CO46: Etnomatemática: uma experiência em Aripuanã e Guarantã do Norte - Mato Grosso
Celso Ferreira da Cruz

RESUMO
O Projeto GerAção foi promovido pela Secretaria de Estado de Educação de Mato Grosso (SEDUC), que focalizava a formação de professores das séries iniciais do ensino fundamental em escolas municipais da zona rural de dois municípios do Noroeste de Mato Grosso (NORTÃO) Aripuanã e Guarantã do Norte. Pretendemos neste trabalho descrever uma prática Etnomatemática desenvolvida com os alunos em parceria com as comunidades locais que problematizou os processos cognitivos envolvidos na elaboração dos cálculos populares, quais sejam: sitiantes, empreiteiros, marceneiros e areeiros.

PALAVRAS-CHAVE:  Etnomatemática, Educar pela Pesquisa, Formação de Professores.

ABSTRACT
GerAção was a project promoted by the Secretaria de Estado de Educação de Mato Grosso (SEDUC), which aim was to graduate school teachers of the initial grades from the rural municipal schools of two small cities on the northeast side of Mato Grosso (Nortão), called Aripuanã and Guarantã do Norte. We intend, in our work, to describe an etnomathematic praxis developed by the students and the local community of these two cities altogether. Our aim is also to question the cognitive process involved in the making of the popular calculus.
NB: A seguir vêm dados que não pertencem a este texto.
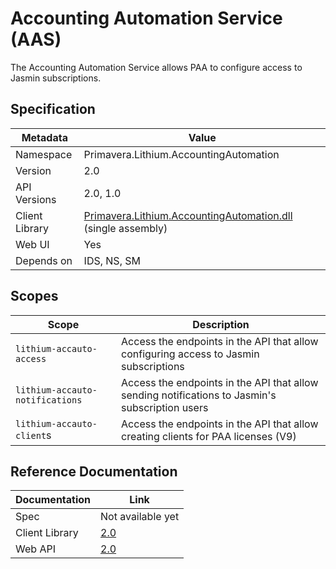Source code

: # Accounting Automation Service (AAS)

The Accounting Automation Service allows PAA to configure access to Jasmin subscriptions.

## Specification

| Metadata | Value |
| - | - |
| Namespace | Primavera.Lithium.AccountingAutomation |
| Version | 2.0 |
| API Versions | 2.0, 1.0 |
| Client Library | [Primavera.Lithium.AccountingAutomation.dll](http://nuget.primaverabss.com:82/feeds/public-lithium-general/Primavera.Lithium.AccountingAutomation) (single assembly) |
| Web UI | Yes |
| Depends on | IDS, NS, SM |

## Scopes

| Scope | Description |
| - | - |
| `lithium-accauto-access` | Access the endpoints in the API that allow configuring access to Jasmin subscriptions |
| `lithium-accauto-notifications` | Access the endpoints in the API that allow sending notifications to Jasmin's subscription users |
| `lithium-accauto-client`s | Access the endpoints in the API that allow creating clients for PAA licenses (V9) |

## Reference Documentation

| Documentation | Link |
| - | - |
| Spec | Not available yet |
| Client Library | [2.0](https://aas.lithium.primaverabss.com/.doc/clientlib) |
| Web API | [2.0](https://aas.lithium.primaverabss.com/.doc/webapi) |
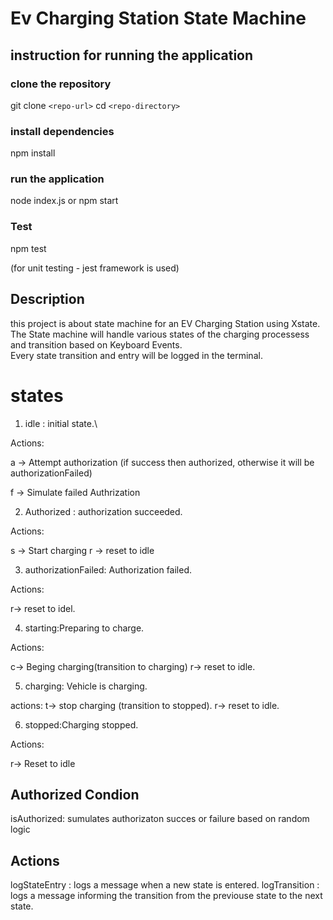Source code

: # Ev Charging Station State Machine

## instruction for running the application 

### clone the repository

git clone ``<repo-url>`` 
cd ``<repo-directory>``

### install dependencies

npm install

### run the application 

node index.js
or 
npm start

### Test

npm test

(for unit testing - jest framework is used)

## Description

this project is about state machine for an EV Charging Station using Xstate.\
The State machine will handle various states of the charging processess and transition based on Keyboard Events.\
Every state transition and entry will be logged in the terminal.

# states

1. idle : initial state.\

Actions: 

a -> Attempt authorization (if success then authorized, otherwise it will be authorizationFailed)

f -> Simulate failed Authrization

2. Authorized : authorization succeeded.

Actions:

s -> Start charging 
r -> reset to idle

3. authorizationFailed: Authorization failed.

Actions:

r-> reset to idel.

4. starting:Preparing to charge.

Actions: 

c-> Beging charging(transition to charging)
r->  reset to idle.

5. charging: Vehicle is charging.

actions: 
t-> stop charging (transition to stopped).
r-> reset to idle.

6. stopped:Charging stopped.

Actions:

r-> Reset to idle

## Authorized Condion

isAuthorized: sumulates authorizaton succes or failure based on random logic

## Actions 

logStateEntry : logs a message when a new state is entered.
logTransition : logs a message informing the transition from the previouse state to the next state.

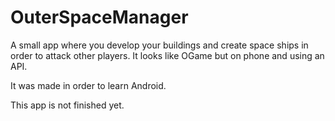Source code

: # OuterSpaceManager

A small app where you develop your buildings and create space ships in order to attack other players.
It looks like OGame but on phone and using an API.

It was made in order to learn Android.

This app is not finished yet.
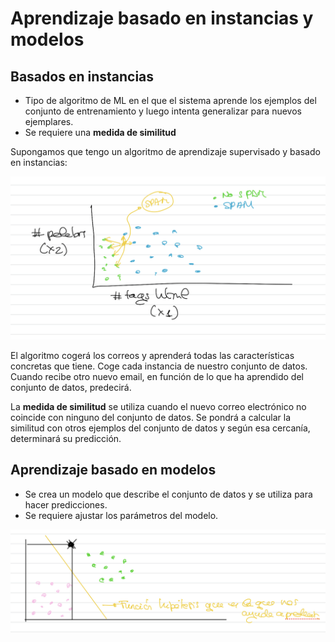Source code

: # Aprendizaje basado en instancias y modelos
## Basados en instancias
- Tipo de algoritmo de ML en el que el sistema aprende los ejemplos del conjunto de entrenamiento y luego intenta generalizar para nuevos ejemplares.
- Se requiere una **medida de similitud**

Supongamos que tengo un algoritmo de aprendizaje supervisado y basado en instancias:

![alt text](image-12.png)

El algoritmo cogerá los correos y aprenderá todas las características concretas que tiene. Coge cada instancia de nuestro conjunto de datos.
Cuando recibe otro nuevo email, en función de lo que ha aprendido del conjunto de datos, predecirá.

La **medida de similitud** se utiliza cuando el nuevo correo electrónico no coincide con ninguno del conjunto de datos. Se pondrá a calcular la similitud con otros ejemplos del conjunto de datos y según esa cercanía, determinará su predicción.

## Aprendizaje basado en modelos
- Se crea un modelo que describe el conjunto de datos y se utiliza para hacer predicciones.
- Se requiere ajustar los parámetros del modelo.

![alt text](image-13.png)

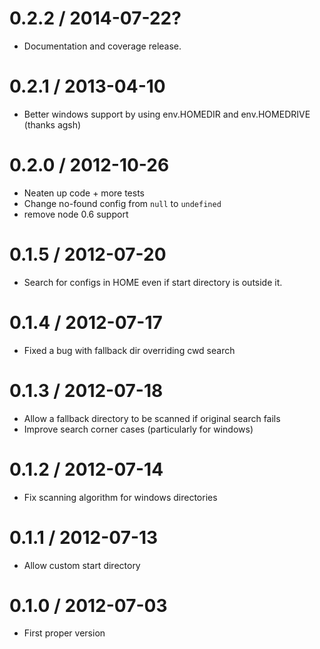 0.2.2 / 2014-07-22?
==================
  * Documentation and coverage release.

0.2.1 / 2013-04-10
==================
  * Better windows support by using env.HOMEDIR and env.HOMEDRIVE (thanks agsh)

0.2.0 / 2012-10-26
==================
  * Neaten up code + more tests
  * Change no-found config from `null` to `undefined`
  * remove node 0.6 support

0.1.5 / 2012-07-20
==================
  * Search for configs in HOME even if start directory is outside it.

0.1.4 / 2012-07-17
==================
  * Fixed a bug with fallback dir overriding cwd search

0.1.3 / 2012-07-18
==================
  * Allow a fallback directory to be scanned if original search fails
  * Improve search corner cases (particularly for windows)

0.1.2 / 2012-07-14
==================
  * Fix scanning algorithm for windows directories

0.1.1 / 2012-07-13
==================
  * Allow custom start directory

0.1.0 / 2012-07-03
==================
  * First proper version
For doing so we have interviewed some farmers, woodworkers and sand workers among some others.
 

KEY-WORDS:  Ethnomathematic, To educate for the Resource, School Teacher Training.

INTRODUÇÃO
Contextualização:
A temática abordada neste trabalho de pesquisa trata-se da Etnomatemática como recurso pedagógico, valorizando a importância da pesquisa de campo, encarada como desafio ao universo de educadores que trabalham com formação de professores de Matemática.

Hoje, como bem explica GAZZETTA (1998) , a Matemática vem passando por uma grande transformação. Um grande fator de mudança é o reconhecimento do fato do ensino da Matemática ser muito afetada pela diversidade cultural. São inúmeras as contribuições de pesquisadores que mostram a vinculação entre os processos cognitivos e os contextos culturais.

Assim, um dos princípios da educação matemática  no Projeto GerAção é o proposto por GAZZETTA, (1998): é o reconhecimento das etnomatemáticas, procurando incorporá-las ao currículo das séries do ensino fundamental. Procurando trabalhar de forma que os professores cursistas se conscientizem do papel da Matemática em todas as sociedades. Através de pesquisas, tomam consciência de que as práticas matemáticas das reais necessidades e interesses dos povos. Aprendem, assim, a apreciar as contribuições de culturas diferentes das suas e a valorizar suas próprias heranças culturais, estabelecendo relações entre o estudo da Matemática e  História, Linguagem,. Artes e outras disciplinas.

Etnomatemática
D’AMBROSIO (1990) procura dizer que a Etnomatemática é a arte ou técnica de explicar, de conhecer,  entender e conviver nos diversos contextos culturais. Daí, nessa concepção, aproximaríamos de uma teoria de cognição.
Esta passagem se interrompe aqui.